# TASK DETAILS
Output exactly the lines that come between the start of the material and the line containing "At the swiftly", both ends included, with the pictures omitted.

# INPUT DATA
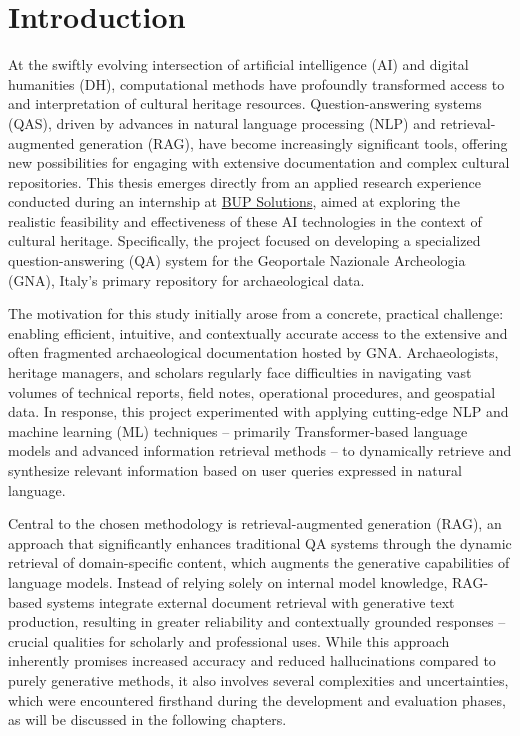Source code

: \chapter{Introduction}
\label{chap:introduction}
\begin{spacing}{1.5}  %
At the swiftly evolving intersection of artificial intelligence (AI) and digital humanities (DH), computational methods have profoundly transformed access to and interpretation of cultural heritage resources. Question-answering systems (QAS), driven by advances in natural language processing (NLP) and retrieval-augmented generation (RAG), have become increasingly significant tools, offering new possibilities for engaging with extensive documentation and complex cultural repositories. This thesis emerges directly from an applied research experience conducted during an internship at \href{https://www.bupsolutions.com/en/home_en/}{BUP Solutions}\nocite{bup_solutions_bup_nodate}, aimed at exploring the realistic feasibility and effectiveness of these AI technologies in the context of cultural heritage. Specifically, the project focused on developing a specialized question-answering (QA) system for the Geoportale Nazionale Archeologia (GNA), Italy’s primary repository for archaeological data.

The motivation for this study initially arose from a concrete, practical challenge: enabling efficient, intuitive, and contextually accurate access to the extensive and often fragmented archaeological documentation hosted by GNA. Archaeologists, heritage managers, and scholars regularly face difficulties in navigating vast volumes of technical reports, field notes, operational procedures, and geospatial data. In response, this project experimented with applying cutting-edge NLP and machine learning (ML) techniques -- primarily Transformer-based language models and advanced information retrieval methods -- to dynamically retrieve and synthesize relevant information based on user queries expressed in natural language.

Central to the chosen methodology is retrieval-augmented generation (RAG), an approach that significantly enhances traditional QA systems through the dynamic retrieval of domain-specific content, which augments the generative capabilities of language models. Instead of relying solely on internal model knowledge, RAG-based systems integrate external document retrieval with generative text production, resulting in greater reliability and contextually grounded responses -- crucial qualities for scholarly and professional uses. While this approach inherently promises increased accuracy and reduced hallucinations compared to purely generative methods, it also involves several complexities and uncertainties, which were encountered firsthand during the development and evaluation phases, as will be discussed in the following chapters.


\end{spacing}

# SOLUTION TO THE PROBLEM
Source code

: \chapter{Introduction}
\label{chap:introduction}
\begin{spacing}{1.5}  %
At the swiftly evolving intersection of artificial intelligence (AI) and digital humanities (DH), computational methods have profoundly transformed access to and interpretation of cultural heritage resources. Question-answering systems (QAS), driven by advances in natural language processing (NLP) and retrieval-augmented generation (RAG), have become increasingly significant tools, offering new possibilities for engaging with extensive documentation and complex cultural repositories. This thesis emerges directly from an applied research experience conducted during an internship at \href{https://www.bupsolutions.com/en/home_en/}{BUP Solutions}\nocite{bup_solutions_bup_nodate}, aimed at exploring the realistic feasibility and effectiveness of these AI technologies in the context of cultural heritage. Specifically, the project focused on developing a specialized question-answering (QA) system for the Geoportale Nazionale Archeologia (GNA), Italy’s primary repository for archaeological data.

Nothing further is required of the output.